Exercise
Every line from the one with "- [Troy Rhinehart](https://github.com/gingur)" through the final line of the entries below should be returned exactly; leave out all other lines.

Records supplied
════════════════
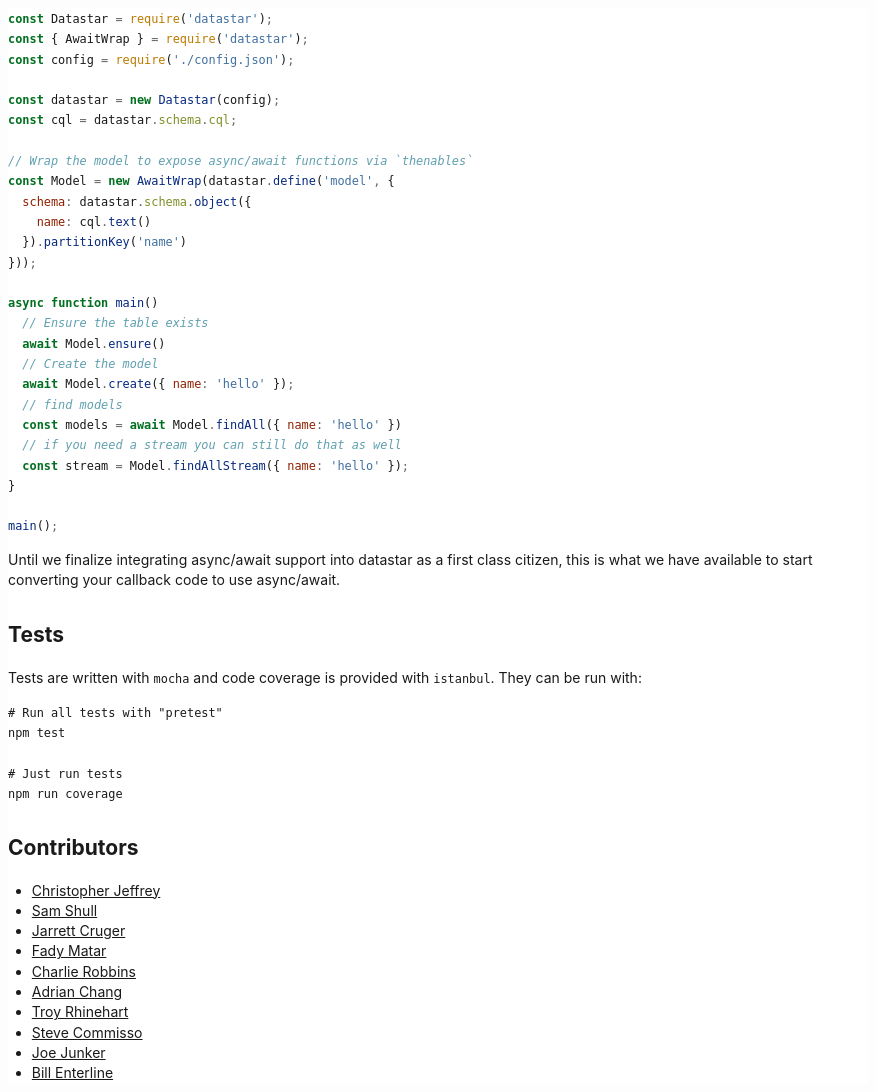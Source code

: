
 ```js
const Datastar = require('datastar');
const { AwaitWrap } = require('datastar');
const config = require('./config.json');

const datastar = new Datastar(config);
const cql = datastar.schema.cql;

// Wrap the model to expose async/await functions via `thenables`
const Model = new AwaitWrap(datastar.define('model', {
  schema: datastar.schema.object({
    name: cql.text()
  }).partitionKey('name')
}));

async function main()
  // Ensure the table exists
  await Model.ensure()
  // Create the model
  await Model.create({ name: 'hello' });
  // find models
  const models = await Model.findAll({ name: 'hello' })
  // if you need a stream you can still do that as well
  const stream = Model.findAllStream({ name: 'hello' });
}

main();
```

Until we finalize integrating async/await support into datastar as a first class
citizen, this is what we have available to start converting your callback code
to use async/await.

## Tests

Tests are written with `mocha` and code coverage is provided with `istanbul`. They can be run with:

```
# Run all tests with "pretest"
npm test

# Just run tests
npm run coverage
```

## Contributors

- [Christopher Jeffrey](https://github.com/chjj)
- [Sam Shull](https://github.com/samshull)
- [Jarrett Cruger](https://github.com/jcrugzz)
- [Fady Matar](https://github.com/fmatar)
- [Charlie Robbins](https://github.com/indexzero)
- [Adrian Chang](https://github.com/amchang)
- [Troy Rhinehart](https://github.com/gingur)
- [Steve Commisso](https://github.com/scommisso)
- [Joe Junker](https://github.com/JosephJNK)
- [Bill Enterline](https://github.com/enterline)

[understudy]: https://github.com/bmeck/understudy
════════════════
Solution for this problem
- [Troy Rhinehart](https://github.com/gingur)
- [Steve Commisso](https://github.com/scommisso)
- [Joe Junker](https://github.com/JosephJNK)
- [Bill Enterline](https://github.com/enterline)

[understudy]: https://github.com/bmeck/understudy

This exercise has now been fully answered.